GHSA-J8V8-G9CX-5QF4: Missing Authorization and Access Control Flaw in @better-auth/scim

Alon Barad
Alon Barad
Software Engineer

Jul 7, 2026·6 min read·5 visits

Executive Summary (TL;DR)

A missing authorization check in @better-auth/scim allows any logged-in user to regenerate tokens for personal SCIM providers, delete existing configurations, and use hijacked administrative privileges to manipulate and take over target user accounts.

An authorization bypass vulnerability in the @better-auth/scim plugin allows authenticated attackers to hijack personal SCIM providers and subsequently perform full account takeovers.

Vulnerability Overview

The @better-auth/scim plugin, part of the better-auth monorepo, provides System for Cross-domain Identity Management (SCIM) integration capabilities. This plugin exposes endpoints to manage directory synchronization, allowing applications to securely provision users and groups. The plugin differentiates between organization-scoped SCIM providers and personal (non-organizational) SCIM providers.

The vulnerability is classified under CWE-862: Missing Authorization and CWE-284: Improper Access Control. When a SCIM provider is configured without an associated organization ID, the endpoints managing token generation fail to validate that the requesting user owns or has permission to modify the provider. This allows any authenticated user within the system to interact with and alter configurations belonging to other tenants or individuals.

The attack surface is accessible via the standard HTTP endpoints registered by the SCIM plugin. Because the token generation endpoint processes requests without checking user-to-provider mappings for personal integrations, unauthorized individuals can overwrite existing providers. The downstream impact of this bypass includes complete account takeovers via administrative SCIM APIs.

Root Cause Analysis

The root cause of this vulnerability lies within the authorization middleware helper function assertSCIMProviderAccess defined in packages/scim/src/routes.ts.

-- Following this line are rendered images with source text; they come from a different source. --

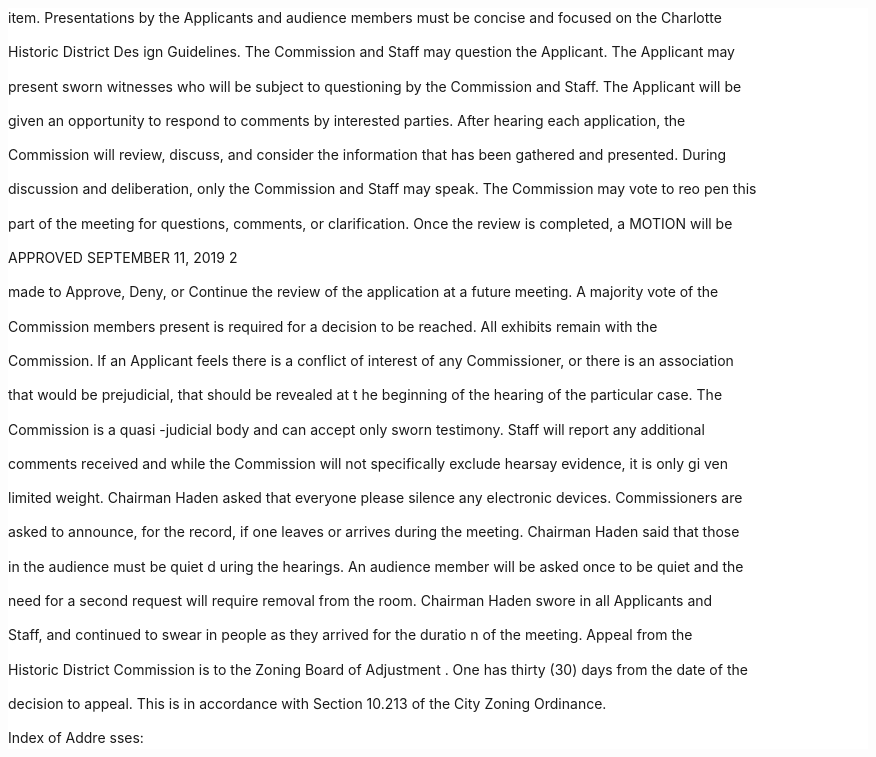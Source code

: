 item. Presentations by the Applicants and audience members must be concise and focused on the Charlotte 

Historic District Des ign Guidelines. The Commission and Staff may question the Applicant. The Applicant may 

present sworn witnesses who will be subject to questioning by the Commission and Staff. The Applicant will be 

given an opportunity to respond to comments by interested parties. After hearing each application, the 

Commission will review, discuss, and consider the information that has been gathered and presented. During 

discussion and deliberation, only the Commission and Staff may speak. The Commission may vote to reo pen this 

part of the meeting for questions, comments, or clarification. Once the review is completed, a MOTION will be 

APPROVED SEPTEMBER 11, 2019 2

made to Approve, Deny, or Continue the review of the application at a future meeting. A majority vote of the 

Commission members present is required for a decision to be reached. All exhibits remain with the 

Commission. If an Applicant feels there is a conflict of interest of any Commissioner, or there is an association 

that would be prejudicial, that should be revealed at t he beginning of the hearing of the particular case. The 

Commission is a quasi -judicial body and can accept only sworn testimony. Staff will report any additional 

comments received and while the Commission will not specifically exclude hearsay evidence, it is only gi ven 

limited weight. Chairman Haden asked that everyone please silence any electronic devices. Commissioners are 

asked to announce, for the record, if one leaves or arrives during the meeting. Chairman Haden said that those 

in the audience must be quiet d uring the hearings. An audience member will be asked once to be quiet and the 

need for a second request will require removal from the room. Chairman Haden swore in all Applicants and 

Staff, and continued to swear in people as they arrived for the duratio n of the meeting. Appeal from the 

Historic District Commission is to the Zoning Board of Adjustment . One has thirty (30) days from the date of the 

decision to appeal. This is in accordance with Section 10.213 of the City Zoning Ordinance. 

Index of Addre sses: 
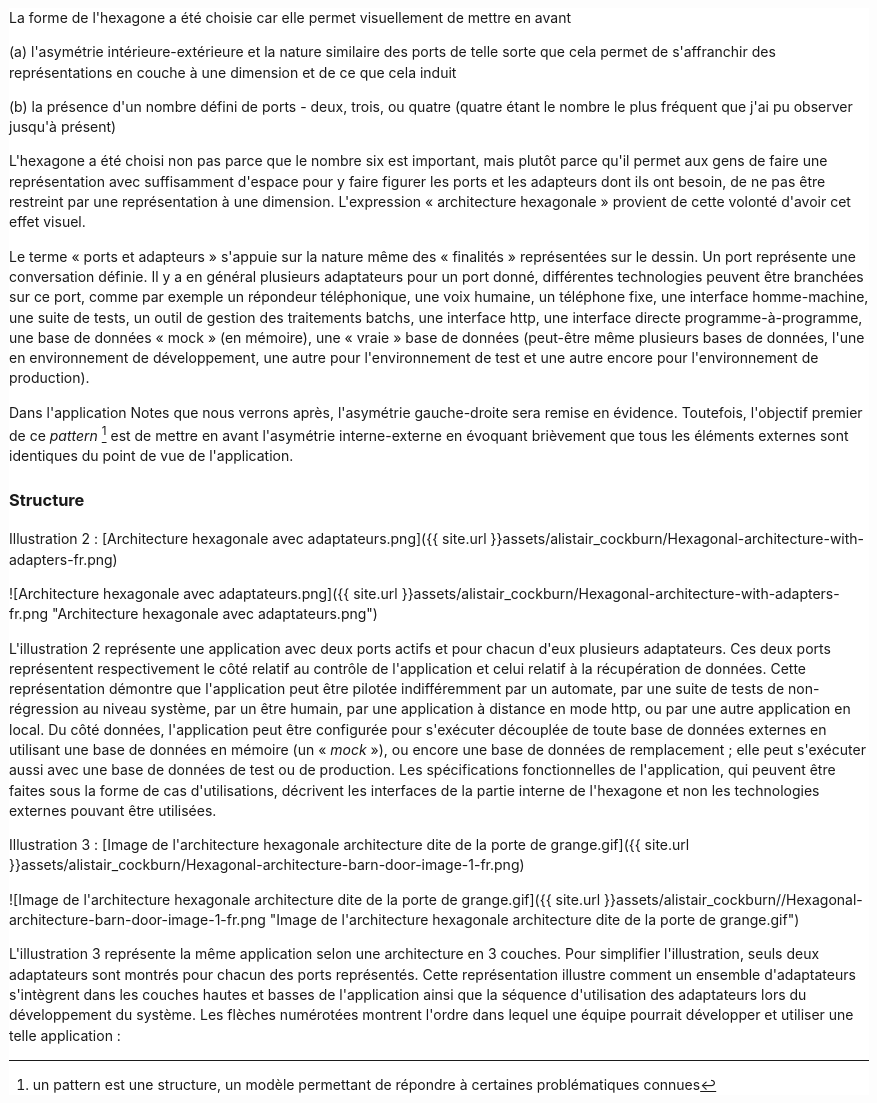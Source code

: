 La forme de l'hexagone a été choisie car elle permet visuellement de mettre en avant 

(a) l'asymétrie intérieure-extérieure et la nature similaire des ports de telle sorte que cela permet de s'affranchir des représentations en couche à une dimension et de ce que cela induit

(b) la présence d'un nombre défini de ports - deux, trois, ou quatre (quatre étant le nombre le plus fréquent que j'ai pu observer jusqu'à présent)

L'hexagone a été choisi non pas parce que le nombre six est important, mais plutôt parce qu'il permet aux gens de faire une représentation avec suffisamment d'espace pour y faire figurer les ports et les adapteurs dont ils ont besoin, de ne pas être restreint par une représentation à une dimension. L'expression « architecture hexagonale » provient de cette volonté d'avoir cet effet visuel. 

Le terme « ports et adapteurs » s'appuie sur la nature même des  « finalités » représentées sur le dessin. Un port représente une conversation définie. Il y a en général plusieurs adaptateurs pour un port donné, différentes technologies peuvent être branchées sur ce port, comme par exemple un répondeur téléphonique, une voix humaine, un téléphone fixe, une interface homme-machine, une suite de tests, un outil de gestion des traitements batchs, une interface http, une interface directe programme-à-programme,  une base de données « mock » (en mémoire), une « vraie » base de données (peut-être même plusieurs bases de données, l'une en environnement de développement, une autre pour l'environnement de test et une autre encore pour l'environnement de production).

Dans l'application Notes que nous verrons après, l'asymétrie gauche-droite sera remise en évidence. Toutefois, l'objectif premier de ce _pattern_ [^4] est de mettre en avant l'asymétrie interne-externe en évoquant brièvement que tous les éléments externes sont identiques du point de vue de l'application.

### Structure

Illustration 2 : [Architecture hexagonale avec adaptateurs.png]({{ site.url }}assets/alistair_cockburn/Hexagonal-architecture-with-adapters-fr.png)

![Architecture hexagonale avec adaptateurs.png]({{ site.url }}assets/alistair_cockburn/Hexagonal-architecture-with-adapters-fr.png "Architecture hexagonale avec adaptateurs.png")

L'illustration 2 représente une application avec deux ports actifs et pour chacun d'eux plusieurs adaptateurs. Ces deux ports représentent respectivement le côté relatif au contrôle de l'application et celui relatif à la récupération de données. Cette représentation démontre que l'application peut être pilotée indifféremment par un automate, par une suite de tests de non-régression au niveau système, par un être humain, par une application à distance en mode http, ou par une autre application en local. Du côté données, l'application peut être configurée pour s'exécuter découplée de toute base de données externes en utilisant une base de données en mémoire (un « _mock_ »), ou encore une base de données de remplacement ; elle peut s'exécuter aussi avec une base de données de test ou de production. Les spécifications fonctionnelles de l'application, qui peuvent être faites sous la forme de cas d'utilisations, décrivent les interfaces de la partie interne de l'hexagone et non les technologies externes pouvant être utilisées.

Illustration 3 : [Image de l'architecture hexagonale architecture dite de la porte de grange.gif]({{ site.url }}assets/alistair_cockburn/Hexagonal-architecture-barn-door-image-1-fr.png)

![Image de l'architecture hexagonale architecture dite de la porte de grange.gif]({{ site.url }}assets/alistair_cockburn//Hexagonal-architecture-barn-door-image-1-fr.png "Image de l'architecture hexagonale architecture dite de la porte de grange.gif")

L'illustration 3 représente la même application selon une architecture en 3 couches. Pour simplifier l'illustration, seuls deux adaptateurs sont montrés pour chacun des ports représentés. Cette représentation illustre comment un ensemble d'adaptateurs s'intègrent dans les couches hautes et basses de l'application ainsi que la séquence d'utilisation des adaptateurs lors du développement du système. Les flèches numérotées montrent l'ordre dans lequel une équipe pourrait développer et utiliser une telle application :


[^1]: Ports et adaptateurs
[^2]: littéralement sans tête c'est-à-dire sans interface utilisateur
[^3]: un mock simule l'existence d'un véritable service comme une base de données, on peut employer en français le terme de simulacre
[^4]: un pattern est une structure, un modèle permettant de répondre à certaines problématiques connues
[^5]: une fixture est un morceau de code qui permet de figer (fixer) un environnement logiciel pour exécuter des tests logiciels. Cet environnement constant est toujours le même à chaque exécution des tests. Il permet de répéter les tests indéfiniment et d'avoir toujours les mêmes résultats. (source : [wikipedia](https://fr.wikipedia.org/wiki/Test_fixture))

When a token generation request is submitted to /scim/generate-token, the system checks if a provider with the given providerId already exists. If the provider is found, it calls assertSCIMProviderAccess to verify access permissions.

The check function executes specific logic based on the presence of an organizationId. If the provider is organizational, membership and role checks are performed. However, if the provider is personal (meaning organizationId is empty or undefined), the application attempts to evaluate ownership via the userId field.

In affected versions, the scimProvider table schema does not store or enforce a userId column by default, causing provider.userId to resolve to undefined. When evaluating else if (provider.userId && provider.userId !== userId), the falsy value of provider.userId causes the entire block to be skipped. Consequently, the function returns successfully without throwing an error, indicating the user has authorization when they do not.

Code Analysis

In the vulnerable path, the /scim/generate-token handler processes requests with a schema validating providerId and an optional organizationId. The handler then queries the database schema to locate the provider:

const scimProvider = await ctx.context.adapter.findOne<SCIMProvider>({
    model: "scimProvider",
    where: [
        { field: "providerId", value: providerId },
        ...(organizationId
            ? [{ field: "organizationId", value: organizationId }]
            : []),
    ],
});

If the provider is matched, authorization checks are delegated. Below is the vulnerable implementation of assertSCIMProviderAccess in routes.ts prior to the remediation:

async function assertSCIMProviderAccess(
	ctx: GenericEndpointContext,
	userId: string,
	provider: SCIMProvider,
	requiredRole: string[],
): Promise<void> {
	if (provider.organizationId) {
		// ... organization validation logic ...
	} else if (provider.userId && provider.userId !== userId) {
		// Vulnerability: If provider.userId is undefined, this block is bypassed
		throw new APIError("FORBIDDEN", {
			message: "You must be the owner to access this provider",
		});
	}
	// Implicit return (void) results in successful access validation
}

Because the database schema did not require or populate the userId column for personal providers, the variable provider.userId evaluated to undefined. The logic assumed that any personal provider must have a valid userId string assigned to it. Because this was not enforced, the condition failed safe for the attacker rather than failing closed, resulting in complete validation avoidance.

Exploitation Methodology

An authenticated attacker with standard permissions can exploit this vulnerability to take over any personal SCIM connection. The attack is performed in several distinct phases, beginning with target discovery and concluding with administrative modification of user accounts.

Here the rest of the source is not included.